List every line below containing "your".

(Data records)
+---+

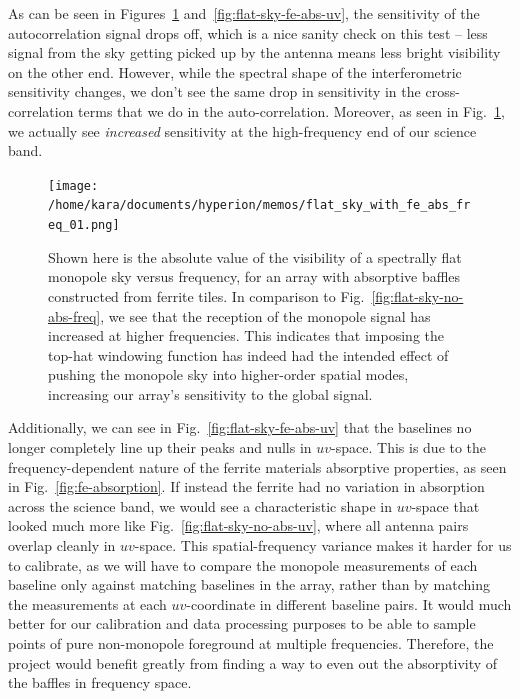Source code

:As can be seen in Figures~\ref{fig:flat-sky-fe-abs-freq} 
and~\ref{fig:flat-sky-fe-abs-uv}, the sensitivity of the autocorrelation signal 
drops off, which is a nice sanity check on this test -- less signal from the 
sky getting picked up by the antenna means less bright visibility on the other 
end. However, while the spectral shape of the interferometric sensitivity 
changes, we don't see the same drop in sensitivity in the cross-correlation 
terms that we do in the auto-correlation. Moreover, as seen in 
Fig.~\ref{fig:flat-sky-fe-abs-freq}, we actually see \emph{increased} 
sensitivity at the high-frequency end of our science band.

\begin{figure}
    \begin{center}
    \texttt{[image: /home/kara/documents/hyperion/memos/flat\_sky\_with\_fe\_abs\_freq\_01.png]}
    \end{center}
    \caption{
        Shown here is the absolute value of the visibility of a spectrally flat 
        monopole sky versus frequency, for an array with absorptive baffles 
        constructed from ferrite tiles. In comparison to 
        Fig.~\ref{fig:flat-sky-no-abs-freq}, we see that the reception of the 
        monopole signal has increased at higher frequencies. This indicates 
        that imposing the top-hat windowing function has indeed had the 
        intended effect of pushing the monopole sky into higher-order spatial 
        modes, increasing our array's sensitivity to the global signal.
    }
    \label{fig:flat-sky-fe-abs-freq}
\end{figure}

Additionally, we can see in Fig.~\ref{fig:flat-sky-fe-abs-uv} that the 
baselines no longer completely line up their peaks and nulls in $uv$-space.  
This is due to the frequency-dependent nature of the ferrite materials 
absorptive properties, as seen in Fig.~\ref{fig:fe-absorption}. If instead the 
ferrite had no variation in absorption across the science band, we would see a 
characteristic shape in $uv$-space that looked much more like 
Fig.~\ref{fig:flat-sky-no-abs-uv}, where all antenna pairs overlap cleanly in 
$uv$-space. This spatial-frequency variance makes it harder for us to 
calibrate, as we will have to compare the monopole measurements of each 
baseline only against matching baselines in the array, rather than by matching 
the measurements at each $uv$-coordinate in different baseline pairs. It would 
much better for our calibration and data processing purposes to be able to 
sample points of pure non-monopole foreground at multiple frequencies.  
Therefore, the project would benefit greatly from finding a way to even out the 
absorptivity of the baffles in frequency space.

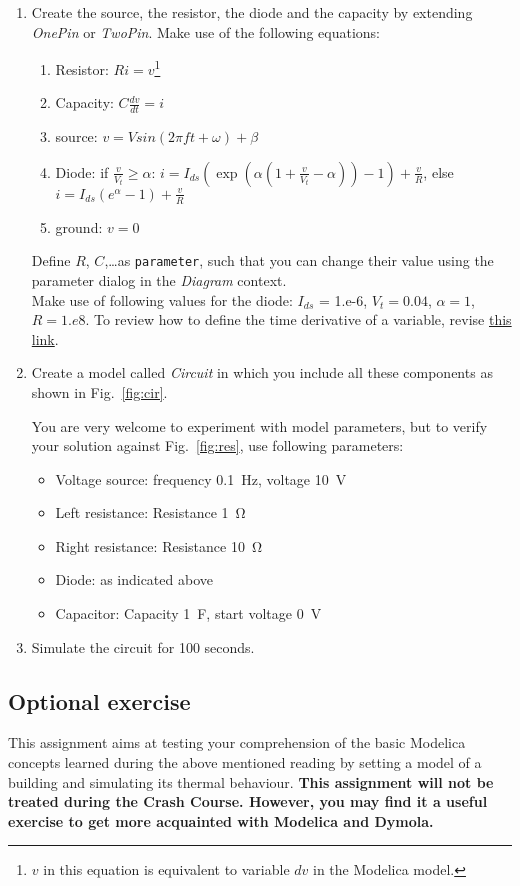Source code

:\documentclass[10pt,a4paper]{article}
\begin{document}
\begin{enumerate}
	\item Create the source, the resistor, the diode and the capacity by extending \textit{OnePin} or \textit{TwoPin}. Make use of the following equations:
	\begin{enumerate}
		\item Resistor: $R i = v$\footnote{$v$ in this equation is equivalent to variable $dv$ in the Modelica model.}
		\item Capacity: $C \frac{d v}{dt} = i$
		\item source: $v = V sin( 2 \pi f t + \omega) + \beta$
		\item Diode: if $ \frac{v}{V_t} \geq \alpha$: $i = I_{ds} \left( \exp\left(\alpha \left( 1 + \frac{v}{V_t} - \alpha \right)\right) - 1\right) + \frac{v}{R}$, else $i = I_{ds} (e^\alpha - 1) + \frac{v}{R}$
		\item ground: $ v = 0$
	\end{enumerate}
	Define $R$, $C$,\ldots as \texttt{parameter}, such that you can change their value using the parameter dialog in the \textit{Diagram} context.\\
	Make use of following values for the diode: $I_{ds}$ = 1.e-6, $V_t=0.04$, 
	$\alpha=1$, $R=1.e8$.
	To review how to define the time derivative of a variable, revise 
	\href{http://book.xogeny.com/behavior/equations/first_order/}{this link}.
	\item Create a model called \textit{Circuit} in which you include all these 
	components as shown in Fig.~\ref{fig:cir}.
	
	You are very welcome to experiment with model parameters, but to verify 
	your solution against Fig.~\ref{fig:res}, use following parameters:
	\begin{itemize}
		\item Voltage source: frequency \SI{0.1}{\hertz}, voltage \SI{10}{\volt}
		\item Left resistance: Resistance \SI{1}{\ohm}
		\item Right resistance: Resistance \SI{10}{\ohm}
		\item Diode: as indicated above
		\item Capacitor: Capacity \SI{1}{\farad}, start voltage \SI{0}{\volt}
	\end{itemize}
	\item Simulate the circuit for 100 seconds.
\end{enumerate}

\subsection*{Optional exercise}
This assignment aims at testing your comprehension of the basic Modelica concepts learned during the above mentioned reading by setting a model of a building and simulating its thermal behaviour. \textbf{This assignment will not be treated during the Crash Course. However, you may find it a useful exercise to get more acquainted with Modelica and Dymola.}
\end{document}
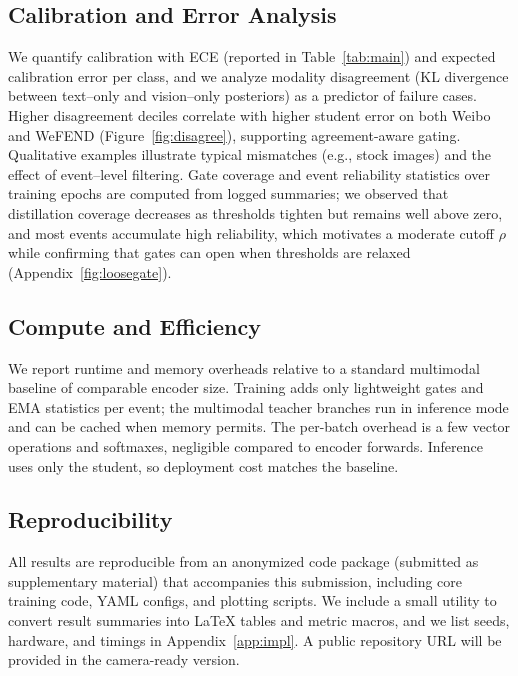 \subsection{Calibration and Error Analysis}
We quantify calibration with ECE (reported in Table~\ref{tab:main}) and expected calibration error per class, and we analyze modality disagreement (KL divergence between text–only and vision–only posteriors) as a predictor of failure cases. Higher disagreement deciles correlate with higher student error on both Weibo and WeFEND (Figure~\ref{fig:disagree}), supporting agreement-aware gating. Qualitative examples illustrate typical mismatches (e.g., stock images) and the effect of event–level filtering. Gate coverage and event reliability statistics over training epochs are computed from logged summaries; we observed that distillation coverage decreases as thresholds tighten but remains well above zero, and most events accumulate high reliability, which motivates a moderate cutoff $\rho$ while confirming that gates can open when thresholds are relaxed (Appendix~\ref{fig:loosegate}).

\subsection{Compute and Efficiency}
We report runtime and memory overheads relative to a standard multimodal baseline of comparable encoder size. Training adds only lightweight gates and EMA statistics per event; the multimodal teacher branches run in inference mode and can be cached when memory permits. The per-batch overhead is a few vector operations and softmaxes, negligible compared to encoder forwards. Inference uses only the student, so deployment cost matches the baseline.

\subsection{Reproducibility}
All results are reproducible from an anonymized code package (submitted as supplementary material) that accompanies this submission, including core training code, YAML configs, and plotting scripts. We include a small utility to convert result summaries into \LaTeX{} tables and metric macros, and we list seeds, hardware, and timings in Appendix~\ref{app:impl}. A public repository URL will be provided in the camera-ready version.
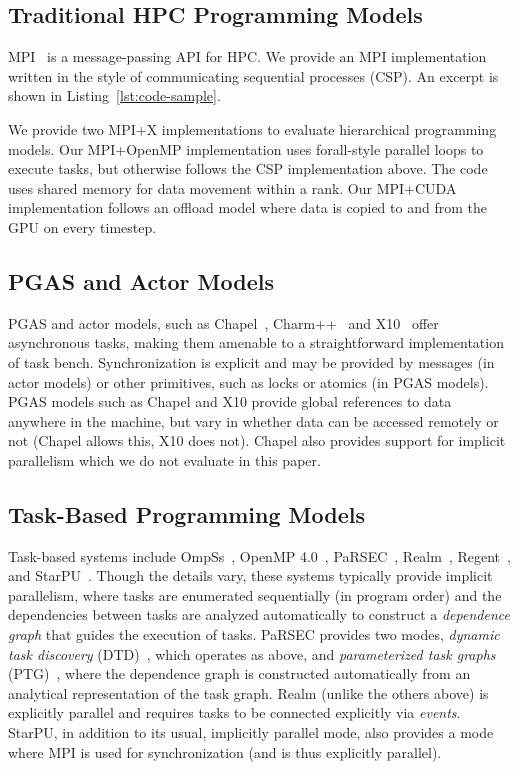 \subsection{Traditional HPC Programming Models}

MPI~\cite{MPI} is a message-passing API for HPC. We provide an MPI
implementation written in the style of communicating sequential
processes (CSP). An excerpt is shown in Listing~\ref{lst:code-sample}.

We provide two MPI+X implementations to evaluate hierarchical
programming models. Our MPI+OpenMP implementation uses forall-style
parallel loops to execute tasks, but otherwise follows the CSP
implementation above. The code uses shared memory for data movement
within a rank. Our MPI+CUDA implementation follows an offload model
where data is copied to and from the GPU on every timestep.

\subsection{PGAS and Actor Models}

PGAS and actor models, such as Chapel~\cite{Chapel15},
Charm++~\cite{Charmpp93} and X10~\cite{X1005} offer
asynchronous tasks, making them amenable to a straightforward
implementation of task bench. Synchronization is explicit and may be
provided by messages (in actor models) or other primitives, such as
locks or atomics (in PGAS models). PGAS models such as Chapel and X10
provide global references to data anywhere in the machine, but vary in
whether data can be accessed remotely or not (Chapel allows this, X10
does not). Chapel also provides support for implicit parallelism which
we do not evaluate in this paper.

\subsection{Task-Based Programming Models}

Task-based systems include OmpSs~\cite{OmpSs11}, OpenMP
4.0~\cite{OpenMPSpec40}, PaRSEC~\cite{PARSEC13, PARSEC_DTD},
Realm~\cite{Realm14}, Regent~\cite{Regent15}, and
StarPU~\cite{StarPU11}. Though the details vary, these systems
typically provide implicit parallelism, where tasks are enumerated
sequentially (in program order) and the dependencies between tasks are
analyzed automatically to construct a \emph{dependence graph} that
guides the execution of tasks. PaRSEC provides two modes,
\emph{dynamic task discovery} (DTD)~\cite{PARSEC_DTD}, which operates
as above, and \emph{parameterized task graphs} (PTG)~\cite{PARSEC13},
where the dependence graph is constructed automatically from an
analytical representation of the task graph. Realm (unlike the others
above) is explicitly parallel and requires tasks to be connected
explicitly via \emph{events}. StarPU, in addition to its usual,
implicitly parallel mode, also provides a mode where MPI is used for
synchronization (and is thus explicitly parallel).

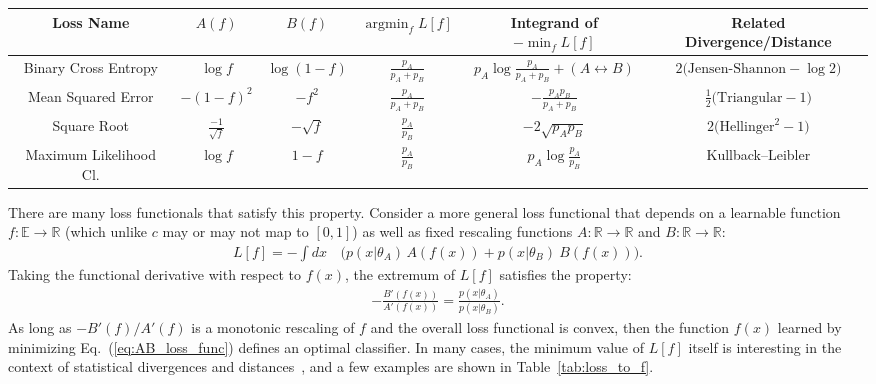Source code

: \documentclass[aps,prx,reprint,preprintnumbers,superscriptaddress,nofootinbib,longbibliography,floatfix]{revtex4-2}
\DeclareMathOperator*{\argmin}{argmin}
\newcommand{\thetaup}{\theta_A}
\newcommand{\thetadown}{\theta_B}
\newcommand{\pup}{p_A}
\newcommand{\pdown}{p_B}
\DeclareRobustCommand{\Tab}[1]{Table~\ref{tab:#1}}
\DeclareRobustCommand{\Eq}[1]{Eq.~(\ref{eq:#1})}
\DeclareRobustCommand{\Ref}[1]{Ref.~\cite{#1}}
\begin{document}
\begin{table*}
    \centering
    \def\arraystretch{1.8}
    \begin{tabular}{c @{$\quad$} c @{$\quad$} c @{$\quad$} c @{$\quad$} c @{$\quad$} c }
    \hline\hline
       Loss Name & $A(f)$  & $B(f)$ & $\argmin_f L[f]$ &  Integrand of $- \min_f L[f]$ & Related Divergence/Distance  \\
       \hline
        Binary Cross Entropy & $\log f$ & $\log (1-f)$ & $\frac{\pup}{\pup+\pdown}$ & $\pup \log \frac{\pup}{\pup+\pdown} + (A \leftrightarrow B)$ & $2 \big( \text{Jensen-Shannon} - \log 2 \big)$ \\
       Mean Squared Error & $-(1-f)^2$ & $-f^2$ & $\frac{\pup}{\pup+\pdown}$ & $- \frac{\pup \pdown}{\pup+\pdown}$ & $\frac{1}{2} \big(\text{Triangular} - 1 \big)$  \\ 
       Square Root & $\frac{-1}{\sqrt{f}}$ & $-\sqrt{f}$ &  $\frac{\pup}{\pdown}$ & $-2 \sqrt{\pup \pdown}$ & $2\big(\text{Hellinger}^2 - 1 \big)$ \\
       Maximum Likelihood Cl. & $\log f$ & $1-f$ & $\frac{\pup}{\pdown}$ & $\pup \log \frac{\pup}{\pdown}$ & Kullback–Leibler\\
    \hline\hline
    \end{tabular}
    \caption{Examples of loss functionals in the form of \Eq{AB_loss_func}, with the associated location and value of the loss minimum, using the shorthand $p_i \equiv p(x|\theta_i)$.
    We have used the symbol $f$ in all cases to denote the classifier, but some choices require explicit constraints on $f$ to be either non-negative or in the range $[0,1]$.
    In the last column, we indicate the relation of the loss minimum to statistical divergences and distances, up to an overall scaling and offset.  See \Ref{2005math.....10521N} for additional relations.}
    \label{tab:loss_to_f}
\end{table*}


There are many loss functionals that satisfy this property.
%
Consider a more general loss functional that depends on a learnable function $f:\mathbb{E} \rightarrow \mathbb{R}$ (which unlike $c$ may or may not map to $[0,1]$) as well as fixed rescaling functions $A: \mathbb{R} \to \mathbb{R}$ and $B: \mathbb{R} \to \mathbb{R}$:
%
\begin{align}
\label{eq:AB_loss_func}
 L[f]  =-\int dx\, &\Big( p(x | \thetaup) \, A(f(x)) + p(x|\thetadown) \ B(f(x)) \Big).
\end{align}
%
Taking the functional derivative with respect to $f(x)$, the extremum of $L[f]$ satisfies the property:
%
\begin{align}
\label{eq:AB_learned_func}
- \frac{B'(f(x))}{A'(f(x))} = \frac{p(x|\thetaup)}{p(x|\thetadown)}.
\end{align}
%
As long as $-B'(f)/A'(f)$ is a monotonic rescaling of $f$ and the overall loss functional is convex, then the function $f(x)$ learned by minimizing \Eq{AB_loss_func} defines an optimal classifier.
%
In many cases, the minimum value of $L[f]$ itself is interesting in the context of statistical divergences and distances~\cite{2005math.....10521N}, and a few examples are shown in \Tab{loss_to_f}.
\end{document}

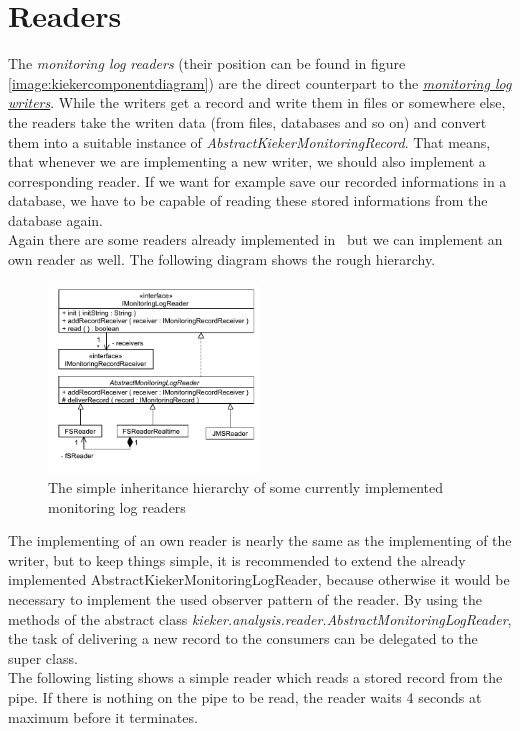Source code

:       \section{Readers}
	The \textit{monitoring log readers} (their position can be found in figure \ref{image:kiekercomponentdiagram}) are the direct counterpart to the \hyperlink{monitoringlogwriters}{\textit{monitoring log writers}}. While the writers get a record and write them in files or somewhere else, the readers take the writen data (from files, databases and so on) and convert them into a suitable instance of \textit{AbstractKiekerMonitoringRecord}. That means, that whenever we are implementing a new writer, we should also implement a corresponding reader. If we want for example save our recorded informations in a database, we have to be capable of reading these stored informations from the database again.\\
	Again there are some readers already implemented in \Kieker\ but we can implement an own reader as well. The following diagram shows the rough hierarchy.
	\begin{figure}[H]
	  \begin{center}
	    \includegraphics[width=0.5\textwidth]{./images/kieker_readerimpls.pdf}
	    \caption{The simple inheritance hierarchy of some currently implemented monitoring log readers}
	    \label{image:readers}
	  \end{center}
	\end{figure}
	The implementing of an own reader is nearly the same as the implementing of the writer, but to keep things simple, it is recommended to extend the already implemented AbstractKiekerMonitoringLogReader, because otherwise it would be necessary to implement the used observer pattern of the reader. By using the methods of the abstract class \textit{kieker.analysis.reader.AbstractMonitoringLogReader}, the task of delivering a new record to the consumers can be delegated to the super class.\\
	The following listing shows a simple reader which reads a stored record from the pipe. If there is nothing on the pipe to be read, the reader waits 4 seconds at maximum before it terminates.
	\setJavaCodeListing
	\lstset{caption=MyReader.java}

+---+

▶ Answer for the task
	your solution against Fig.~\ref{fig:res}, use following parameters:
This assignment aims at testing your comprehension of the basic Modelica concepts learned during the above mentioned reading by setting a model of a building and simulating its thermal behaviour. \textbf{This assignment will not be treated during the Crash Course. However, you may find it a useful exercise to get more acquainted with Modelica and Dymola.}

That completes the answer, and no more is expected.